Comme il n'est plus allé au bout des dix épreuves d'un décathlon depuis juillet 2022 à Eugene (Etats-Unis), quand il a conquis son deuxième titre mondial, Mayer n'a pas encore en poche son dossard pour le Stade de France fin juillet.
Pour l'épingler, il doit impérativement terminer un décathlon avant le 30 juin, terme de la période de qualification olympique ouverte depuis fin 2022, idéalement en réalisant les minima olympiques fixés à 8.460 points.
"Dans ma tête, là, c'est (la) dernière chance", résume Mayer.
"Je n'ai plus envie d'être dans l'esprit de me dire +Il y a encore des décathlons après+, d'aller galérer, de voyager encore... Je suis pas un pro des +qualifs+, j'ai toujours galéré pour me qualifier, rappelle le détenteur du record du monde du décathlon (9.126 points en 2018).
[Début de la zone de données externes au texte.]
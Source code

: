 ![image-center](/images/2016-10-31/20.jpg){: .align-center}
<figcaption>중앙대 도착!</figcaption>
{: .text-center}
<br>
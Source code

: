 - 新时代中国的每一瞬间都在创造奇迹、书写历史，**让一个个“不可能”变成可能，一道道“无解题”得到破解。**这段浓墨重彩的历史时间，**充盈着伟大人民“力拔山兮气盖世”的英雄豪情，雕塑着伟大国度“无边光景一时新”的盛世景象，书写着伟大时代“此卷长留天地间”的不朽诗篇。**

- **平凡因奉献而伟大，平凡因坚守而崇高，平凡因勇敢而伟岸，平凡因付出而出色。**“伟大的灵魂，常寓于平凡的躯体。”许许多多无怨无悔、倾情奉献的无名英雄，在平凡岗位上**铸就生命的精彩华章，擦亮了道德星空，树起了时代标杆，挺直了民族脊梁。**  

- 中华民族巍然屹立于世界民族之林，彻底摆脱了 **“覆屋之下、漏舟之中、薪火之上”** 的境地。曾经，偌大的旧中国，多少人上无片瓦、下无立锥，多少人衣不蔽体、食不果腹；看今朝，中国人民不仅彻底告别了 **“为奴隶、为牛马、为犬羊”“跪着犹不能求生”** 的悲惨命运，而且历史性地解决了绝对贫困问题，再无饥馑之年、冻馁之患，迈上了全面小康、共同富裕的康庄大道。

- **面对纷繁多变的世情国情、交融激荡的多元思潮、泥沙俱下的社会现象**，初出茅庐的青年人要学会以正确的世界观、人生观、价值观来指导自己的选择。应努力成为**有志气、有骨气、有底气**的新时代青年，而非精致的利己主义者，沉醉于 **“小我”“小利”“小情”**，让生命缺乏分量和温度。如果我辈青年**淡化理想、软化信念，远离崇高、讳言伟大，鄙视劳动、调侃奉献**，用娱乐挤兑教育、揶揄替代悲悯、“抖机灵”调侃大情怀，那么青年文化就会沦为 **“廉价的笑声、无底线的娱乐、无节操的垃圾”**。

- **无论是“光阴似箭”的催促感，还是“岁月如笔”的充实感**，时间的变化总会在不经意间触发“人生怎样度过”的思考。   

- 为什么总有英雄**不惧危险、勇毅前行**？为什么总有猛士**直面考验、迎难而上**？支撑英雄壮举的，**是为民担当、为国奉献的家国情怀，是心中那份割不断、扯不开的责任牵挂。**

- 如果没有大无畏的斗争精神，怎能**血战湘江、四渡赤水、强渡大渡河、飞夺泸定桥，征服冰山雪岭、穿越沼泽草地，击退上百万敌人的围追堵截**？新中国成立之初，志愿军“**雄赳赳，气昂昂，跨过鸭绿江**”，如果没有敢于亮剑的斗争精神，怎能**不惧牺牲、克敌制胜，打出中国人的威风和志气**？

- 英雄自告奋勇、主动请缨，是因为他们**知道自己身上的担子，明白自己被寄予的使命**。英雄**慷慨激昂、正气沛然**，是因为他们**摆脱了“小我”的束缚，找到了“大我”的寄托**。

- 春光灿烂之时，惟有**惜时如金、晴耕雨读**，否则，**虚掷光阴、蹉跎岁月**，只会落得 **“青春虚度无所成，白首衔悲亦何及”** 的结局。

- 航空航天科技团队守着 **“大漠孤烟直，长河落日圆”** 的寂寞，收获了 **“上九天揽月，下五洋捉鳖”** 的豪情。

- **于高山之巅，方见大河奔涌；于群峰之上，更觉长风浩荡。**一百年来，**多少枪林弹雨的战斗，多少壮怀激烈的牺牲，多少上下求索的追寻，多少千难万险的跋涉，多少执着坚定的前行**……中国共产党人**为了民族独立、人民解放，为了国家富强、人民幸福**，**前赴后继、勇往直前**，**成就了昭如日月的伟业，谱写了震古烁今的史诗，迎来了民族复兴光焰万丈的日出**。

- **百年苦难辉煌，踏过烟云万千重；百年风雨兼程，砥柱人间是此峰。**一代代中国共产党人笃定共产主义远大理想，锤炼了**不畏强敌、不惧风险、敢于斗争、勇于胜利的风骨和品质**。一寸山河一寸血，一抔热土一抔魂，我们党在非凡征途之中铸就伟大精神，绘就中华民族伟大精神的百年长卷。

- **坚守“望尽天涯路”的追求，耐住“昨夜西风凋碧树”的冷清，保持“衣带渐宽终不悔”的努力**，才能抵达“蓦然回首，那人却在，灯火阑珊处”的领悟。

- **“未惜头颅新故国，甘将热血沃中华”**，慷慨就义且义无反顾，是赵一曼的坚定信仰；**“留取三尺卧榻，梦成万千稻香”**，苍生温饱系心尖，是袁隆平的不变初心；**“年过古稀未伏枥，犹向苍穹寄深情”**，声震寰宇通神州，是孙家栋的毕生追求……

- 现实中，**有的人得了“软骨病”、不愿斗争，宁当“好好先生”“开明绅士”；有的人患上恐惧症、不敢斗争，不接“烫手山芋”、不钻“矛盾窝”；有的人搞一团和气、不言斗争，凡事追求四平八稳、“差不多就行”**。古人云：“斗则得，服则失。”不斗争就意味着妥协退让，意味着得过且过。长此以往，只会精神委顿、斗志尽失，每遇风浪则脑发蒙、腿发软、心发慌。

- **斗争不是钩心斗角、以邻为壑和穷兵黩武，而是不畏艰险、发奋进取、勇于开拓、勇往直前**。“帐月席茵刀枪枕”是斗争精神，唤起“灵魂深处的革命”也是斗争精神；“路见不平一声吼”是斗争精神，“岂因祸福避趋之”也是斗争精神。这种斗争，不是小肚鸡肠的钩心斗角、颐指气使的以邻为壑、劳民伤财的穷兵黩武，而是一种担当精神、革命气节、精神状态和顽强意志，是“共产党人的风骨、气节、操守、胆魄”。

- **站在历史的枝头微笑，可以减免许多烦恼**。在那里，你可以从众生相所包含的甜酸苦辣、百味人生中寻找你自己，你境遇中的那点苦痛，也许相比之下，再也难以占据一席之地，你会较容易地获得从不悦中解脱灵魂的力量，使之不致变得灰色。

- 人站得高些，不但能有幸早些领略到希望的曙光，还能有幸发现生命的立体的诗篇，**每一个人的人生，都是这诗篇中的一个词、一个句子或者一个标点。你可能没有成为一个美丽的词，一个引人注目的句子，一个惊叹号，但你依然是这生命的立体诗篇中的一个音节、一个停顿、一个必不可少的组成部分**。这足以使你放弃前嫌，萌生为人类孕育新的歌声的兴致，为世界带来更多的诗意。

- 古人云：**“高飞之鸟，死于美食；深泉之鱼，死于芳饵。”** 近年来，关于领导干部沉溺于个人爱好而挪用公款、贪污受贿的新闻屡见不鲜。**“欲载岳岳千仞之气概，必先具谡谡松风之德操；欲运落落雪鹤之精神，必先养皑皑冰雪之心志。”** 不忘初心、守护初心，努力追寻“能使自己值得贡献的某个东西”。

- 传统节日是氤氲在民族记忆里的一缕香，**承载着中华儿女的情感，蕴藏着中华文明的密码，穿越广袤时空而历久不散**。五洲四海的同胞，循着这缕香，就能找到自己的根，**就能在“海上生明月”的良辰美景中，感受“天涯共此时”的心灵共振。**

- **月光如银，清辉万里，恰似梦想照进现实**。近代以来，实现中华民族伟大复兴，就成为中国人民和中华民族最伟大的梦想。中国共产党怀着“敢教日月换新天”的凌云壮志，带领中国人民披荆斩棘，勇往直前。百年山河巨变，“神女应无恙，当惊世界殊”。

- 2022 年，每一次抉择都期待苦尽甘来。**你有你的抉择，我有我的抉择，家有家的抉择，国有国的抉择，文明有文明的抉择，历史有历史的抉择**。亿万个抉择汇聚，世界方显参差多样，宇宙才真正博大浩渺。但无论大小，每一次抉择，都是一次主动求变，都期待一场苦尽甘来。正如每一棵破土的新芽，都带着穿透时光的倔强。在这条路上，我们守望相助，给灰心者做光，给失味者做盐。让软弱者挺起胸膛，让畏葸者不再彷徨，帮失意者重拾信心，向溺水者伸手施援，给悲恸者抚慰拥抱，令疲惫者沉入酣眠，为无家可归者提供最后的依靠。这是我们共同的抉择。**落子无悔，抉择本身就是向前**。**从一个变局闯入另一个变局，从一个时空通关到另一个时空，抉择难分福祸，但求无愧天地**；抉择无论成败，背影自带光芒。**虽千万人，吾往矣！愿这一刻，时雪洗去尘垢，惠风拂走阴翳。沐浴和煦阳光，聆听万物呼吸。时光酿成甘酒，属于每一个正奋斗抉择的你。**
Mais c'est une case par laquelle je dois passer."
"On aimerait que ce soit plus simple, mais pour le storytelling, c'est pas mal", sourit-il.
- "Comme un moine" -
Il y a d'abord eu son abandon après deux épreuves aux Mondiaux de Budapest en août 2023, la faute à un tendon d'Achille douloureux.
Puis plusieurs plans envisagés sont tombés à l'eau les uns après les autres. A Brisbane mi-décembre, au bout d'un stage en plein été austral, le décathlonien de 32 ans a renoncé à se lancer. Fin mars à San Diego, en Californie, il a dit stop au cours de la quatrième épreuve, le saut en hauteur.
Mayer est alors devenu très discret sur ses intentions, jusqu'à la surprise romaine, à la faveur d'une invitation de la Fédération européenne d'athlétisme.
"J'avoue que je vis un peu comme un moine chez moi en ce moment parce que dès que je sors, on me crie dessus +Tu te qualifies quand ?+", raconte le Montpelliérain.
"C'est sûr que les Championnats d'Europe ont fait beaucoup d'ombre à tous les autres décathlons (qu'il envisageait pour se qualifier) : un décathlon avec le maillot de l'équipe de France, aux +Europe+, dans cette ambiance que j'aime tant, c'est plus plaisant qu'un décathlon normal pour aller chercher des minima", explique le double champion du monde (2017 et 2022).
Dans quelle forme se sent-il ?
"Je ne sais pas trop ce que j'ai dans les jambes mais je sais que je me sens bien à l'entraînement", répond Mayer.
- "Très en forme, pas en forme olympique" -
"Je sais aussi que je me prépare à fond pour les JO : nerveusement, je ne peux pas être à deux endroits à la fois. Je sais que je ne suis pas en forme olympique mais je sais que je suis très en forme et que je me sens bien mentalement", poursuit-il.
Une fois n'est pas coutume pour lui souvent en délicatesse avec son corps, très à l'écoute de ses sensations, "je n'ai rien aujourd'hui qui pourrait m'empêcher de faire une épreuve", considère Mayer, "assez serein".
L'enjeu de ces 48 heures romaines ? Trouver le bon équilibre entre se qualifier et se préserver. Pas dans sa nature.
"Le but, ça va être de me freiner tout au long de ce décathlon, décrit le double médaillé d'argent olympique (2016 et 2012). Parce que je suis capable de faire un décathlon à 200% dans l'année, mais pas deux."
"Ce sont des Championnats d'Europe, je n'ai qu'une envie, c'est d'exploser la piste, avoue-t-il. Mais toutes les cinq secondes, je me répète minima, minima, minima. Même si je n'ai jamais été champion d'Europe, ce n'est pas l'objectif cette année."
Et si ça tournait mal ?
"Si je fais zéro au saut en hauteur, je repars sur un autre décathlon, je n'abandonne pas les Jeux comme ça !, rassure Mayer. Mais le moment présent, c'est que je fais les Championnats d'Europe et que j'ai une qualification (olympique) à aller chercher."